A informação é da rede Global Footprint Network, uma entidade sem fins lucrativos, que calcula anualmente o Dia de Sobrecarga da Terra. O cálculo da data em que acabam os recursos necessários para viver de maneira sustentável por um ano usa como base a biocapacidade do planeta, ou seja, o montante de recursos naturais disponíveis, dividindo-a pelo montante de recursos que consumimos.
Segundo a Global Footprint Network, atualmente precisamos de 1,7 planeta para sustentar todas as demandas da humanidade com os ecossistemas da Terra. Para se ter uma ideia de como estamos agindo feito gafanhotos e devorando tudo na Terra, basta lembra que em 1970, o Dia de Sobrecarga da Terra, foi registrado no dia 29 de dezembro, apenas dois dias antes do final do ano.
Educação e conscientização em torno das questões ambientais e dos nossos padrões de consumo precisam impactar mais e mais pessoas todos os anos, pois a Terra pede socorro há muitos anos. É alarmante e preocupante saber que desde a última quarta-feira, dia 1o, o planeta não consegue regenerar mais os recursos sozinho.
A implantação do nosso primeiro Ecoponto pode soar como algo pequeno e banal diante de informação tão alarmante, ou algo, que para um pessimista seria como “chover no molhado”. Contudo, é fato que cada cidadão e cada cidade precisa fazer sua parte, dar sua contribuição local, contribuindo assim para mitigar os impactos no âmbito global.

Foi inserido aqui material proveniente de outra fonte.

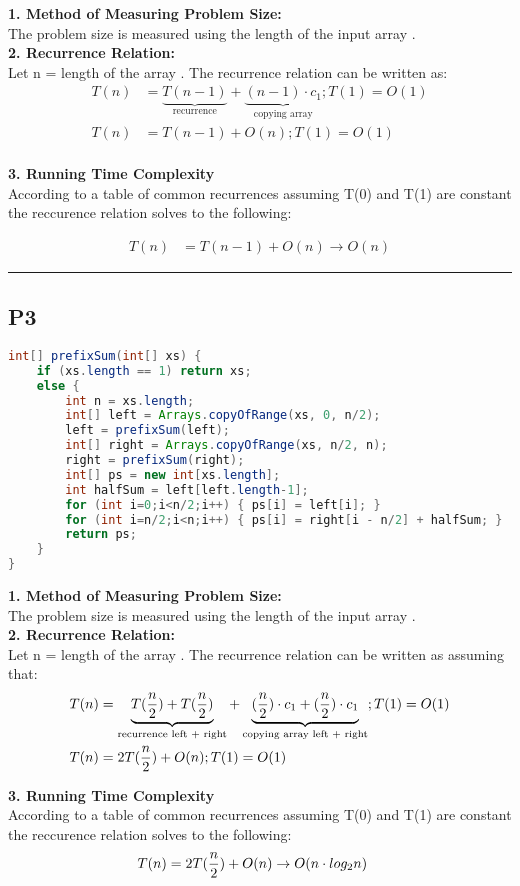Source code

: \textbf{1. Method of Measuring Problem Size:}\\ 
The problem size is measured using the length of the input array .
\\
    
\textbf{2. Recurrence Relation:}\\ 
Let n = length of the array . The recurrence relation can be written as:
\begin{align*}
 T(n) &=  \underbrace{T({n-1})}_{\text{recurrence}} +
\underbrace{({n - 1})\cdot c_1}_{\text{copying array}}
; T(1) = O(1)\\
T(n) &=  T({n-1}) +O(n)
 ; T(1) = O(1)\\
\end{align*}

\textbf{3. Running Time Complexity}\\ 
According to a table of common recurrences assuming T(0) and T(1) are constant the reccurence relation solves to the following:

\begin{align*}
    T(n) &=  T({n-1}) +O(n) \rightarrow O(n) 
\end{align*}


\hrule

\subsection*{P3}
\begin{lstlisting}[language=Java]
int[] prefixSum(int[] xs) {
    if (xs.length == 1) return xs;
    else {
        int n = xs.length;
        int[] left = Arrays.copyOfRange(xs, 0, n/2);
        left = prefixSum(left);
        int[] right = Arrays.copyOfRange(xs, n/2, n);
        right = prefixSum(right);
        int[] ps = new int[xs.length];
        int halfSum = left[left.length-1];
        for (int i=0;i<n/2;i++) { ps[i] = left[i]; }
        for (int i=n/2;i<n;i++) { ps[i] = right[i - n/2] + halfSum; }
        return ps;
    }
}
\end{lstlisting}

\textbf{1. Method of Measuring Problem Size:}\\ 
The problem size is measured using the length of the input array .
\\
    
\textbf{2. Recurrence Relation:}\\ 
Let n = length of the array . The recurrence relation can be written as assuming that:
\begin{align*}
 T(n) &=  \underbrace{T({n\over2})+T({n\over2})}_{\text{recurrence left + right}} +
\underbrace{({n\over2})\cdot c_1+({n\over2})\cdot c_1}_{\text{copying array left + right}}
; T(1) = O(1)\\
T(n) &=  2T({n\over2})+O(n)
 ; T(1) = O(1)\\
\end{align*}

\textbf{3. Running Time Complexity}\\ 
According to a table of common recurrences assuming T(0) and T(1) are constant the reccurence relation solves to the following:
\begin{align*}
   T(n) &=  2T({n\over2})+O(n) \rightarrow O(n \cdot log_2n)
   \end{align*}


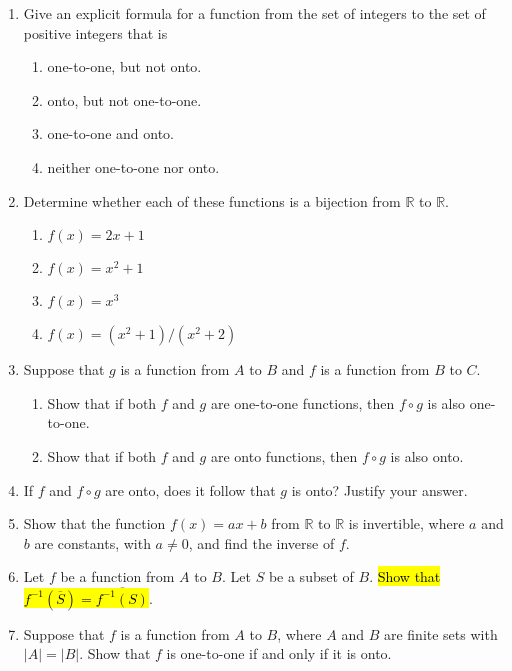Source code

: \documentclass{../../cls/sig-alternate-05-2015}
\begin{document}
\begin{enumerate}
\item Give an explicit formula for a function from the set of
integers to the set of positive integers that is
	\begin{enumerate}
	\item one-to-one, but not onto.
	\item onto, but not one-to-one.
	\item one-to-one and onto.
	\item neither one-to-one nor onto.
	\end{enumerate}

\item Determine whether each of these functions is a bijection
from $\mathbb{R}$ to $\mathbb{R}$.
	\begin{enumerate}
		\item $f(x)=2x+1$
		\item $f(x)=x^2+1$
		\item $f(x)=x^3$
		\item $f(x)=(x^2+1)/(x^2+2)$
	\end{enumerate}

\item 
Suppose that $g$ is a function from $A$ to $B$ and $f$ is a
function from $B$ to $C$.
	\begin{enumerate}
		\item Show that if both $f$ and $g$ are one-to-one functions,
		then $f\circ g$ is also one-to-one.
		
		\item Show that if both $f$ and $g$ are onto functions, then
		$f \circ  g$ is also onto.
	\end{enumerate}
	
\item If $f$ and $f \circ g$ are onto, does it follow that $g$ is onto?
Justify your answer.

\item Show that the function $f (x) = ax + b$ from  $\mathbb{R}$ to  $\mathbb{R}$ is
invertible, where $a$ and $b$ are constants, with $a\neq 0$, and
find the inverse of $f$.

\item Let $f$ be a function from $A$ to $B$. Let $S$ be a subset of $B$.
\hl{Show that $f^{-1}(\overline{S})=\overline{f^{-1}(S)}$}.

\item Suppose that $f$ is a function from $A$ to $B$, where $A$ and $B$
are finite sets with $|A| = |B|$. Show that $f$ is one-to-one
if and only if it is onto.


\end{enumerate}
\end{document}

Quem acompanha o ritmo e a rotina de Valinhos, uma cidade com pouco mais de 120 mil habitantes, percebe rapidamente como o valinhense, quando se trata de questões ambientais e de educação, age egoística e instintivamente, não para salvar sua vida, mas para prejudicar a do coletivo. Em muitos bairros é comum encontrarmos, jogados pelas ruas, restos de camas, sofás, televisores, armários. Quando não, encontramos os chamados “bota-fora” clandestinos que prejudicam o meio ambiente e a saúde de quem mora perto.
Anualmente a Prefeitura, através da Operação Cidade Limpa recolhe toneladas de material que recebem destinação correta e mesmo assim, alguns cidadãos conseguem trocar o jogo de quarto, comprar um sofá novo ou o televisor de última geração, mas para se livrar logo do móvel velho vai logo, na calada da noite, desovando este tipo de material em locais de uso comum.
Esse tipo de conduta de pronto nos mostra duas coisas, a falta de educação e o padrão de consumo de bens não duráveis por parte da população, que também envolve aí o descarte de embalagens, muitas delas não biodegradáveis.
Segundo o Departamento de Comunicação da Prefeitura, o Ecoponto foi um pedido pessoal do prefeito Orestes ao Consórcio Valinhos Ambiental, que cuida do manejo e resíduos na cidade, e sua criação, foi prevista no contrato assinado com a Prefeitura. O uso do Ecoponto será gratuito e deverá atender a atender demanda dos bairros São Marcos, São Luís, Parque Portugal e Parque das Colinas, mas moradores de qualquer parte da cidade poderão levar seus resíduos até o local.